Saved entries:
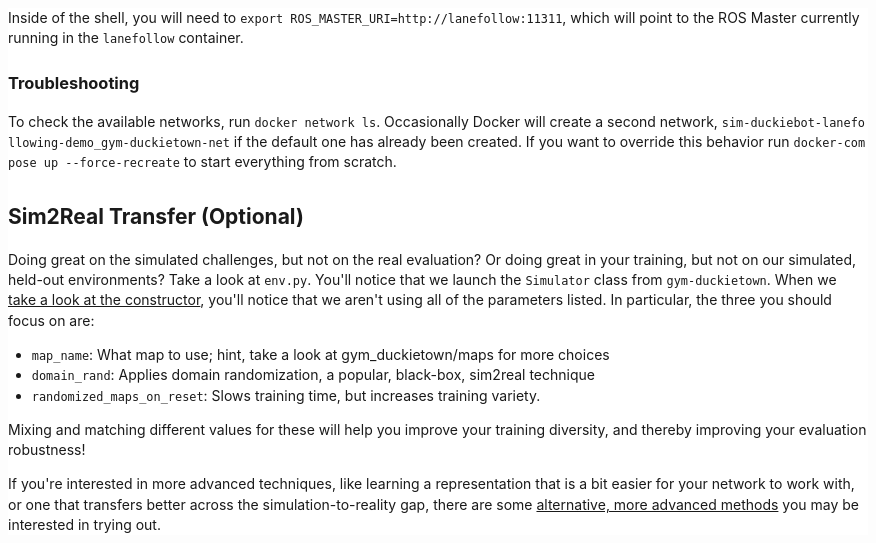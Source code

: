 Inside of the shell, you will need to `export ROS_MASTER_URI=http://lanefollow:11311`, which will point to the ROS Master currently running in the `lanefollow` container.

### Troubleshooting

To check the available networks, run `docker network ls`. Occasionally Docker will create a second network, `sim-duckiebot-lanefollowing-demo_gym-duckietown-net` if the default one has already been created. If you want to override this behavior run `docker-compose up --force-recreate` to start everything from scratch.

## Sim2Real Transfer (Optional)

Doing great on the simulated challenges, but not on the real evaluation? Or doing great in your training, but not on our simulated, held-out environments? Take a look at `env.py`. You'll notice that we launch the `Simulator` class from `gym-duckietown`. When we [take a look at the constructor](https://github.com/duckietown/gym-duckietown/blob/aido2_lf_r1/gym_duckietown/simulator.py#L145-L180), you'll notice that we aren't using all of the parameters listed. In particular, the three you should focus on are:
    
- `map_name`: What map to use; hint, take a look at gym_duckietown/maps for more choices
- `domain_rand`: Applies domain randomization, a popular, black-box, sim2real technique
- `randomized_maps_on_reset`: Slows training time, but increases training variety.

Mixing and matching different values for these will help you improve your training diversity, and thereby improving your evaluation robustness!

If you're interested in more advanced techniques, like learning a representation that is a bit easier for your network to work with, or one that transfers better across the simulation-to-reality gap, there are some [alternative, more advanced methods](https://github.com/duckietown/segmentation-transfer) you may be interested in trying out.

Work item: Copy the preceding data in full and word for word, dropping its pictures.

The completed task:
Source code

: Inside of the shell, you will need to `export ROS_MASTER_URI=http://lanefollow:11311`, which will point to the ROS Master currently running in the `lanefollow` container.

### Troubleshooting

To check the available networks, run `docker network ls`. Occasionally Docker will create a second network, `sim-duckiebot-lanefollowing-demo_gym-duckietown-net` if the default one has already been created. If you want to override this behavior run `docker-compose up --force-recreate` to start everything from scratch.

## Sim2Real Transfer (Optional)

Doing great on the simulated challenges, but not on the real evaluation? Or doing great in your training, but not on our simulated, held-out environments? Take a look at `env.py`. You'll notice that we launch the `Simulator` class from `gym-duckietown`. When we [take a look at the constructor](https://github.com/duckietown/gym-duckietown/blob/aido2_lf_r1/gym_duckietown/simulator.py#L145-L180), you'll notice that we aren't using all of the parameters listed. In particular, the three you should focus on are:
    
- `map_name`: What map to use; hint, take a look at gym_duckietown/maps for more choices
- `domain_rand`: Applies domain randomization, a popular, black-box, sim2real technique
- `randomized_maps_on_reset`: Slows training time, but increases training variety.

Mixing and matching different values for these will help you improve your training diversity, and thereby improving your evaluation robustness!

If you're interested in more advanced techniques, like learning a representation that is a bit easier for your network to work with, or one that transfers better across the simulation-to-reality gap, there are some [alternative, more advanced methods](https://github.com/duckietown/segmentation-transfer) you may be interested in trying out.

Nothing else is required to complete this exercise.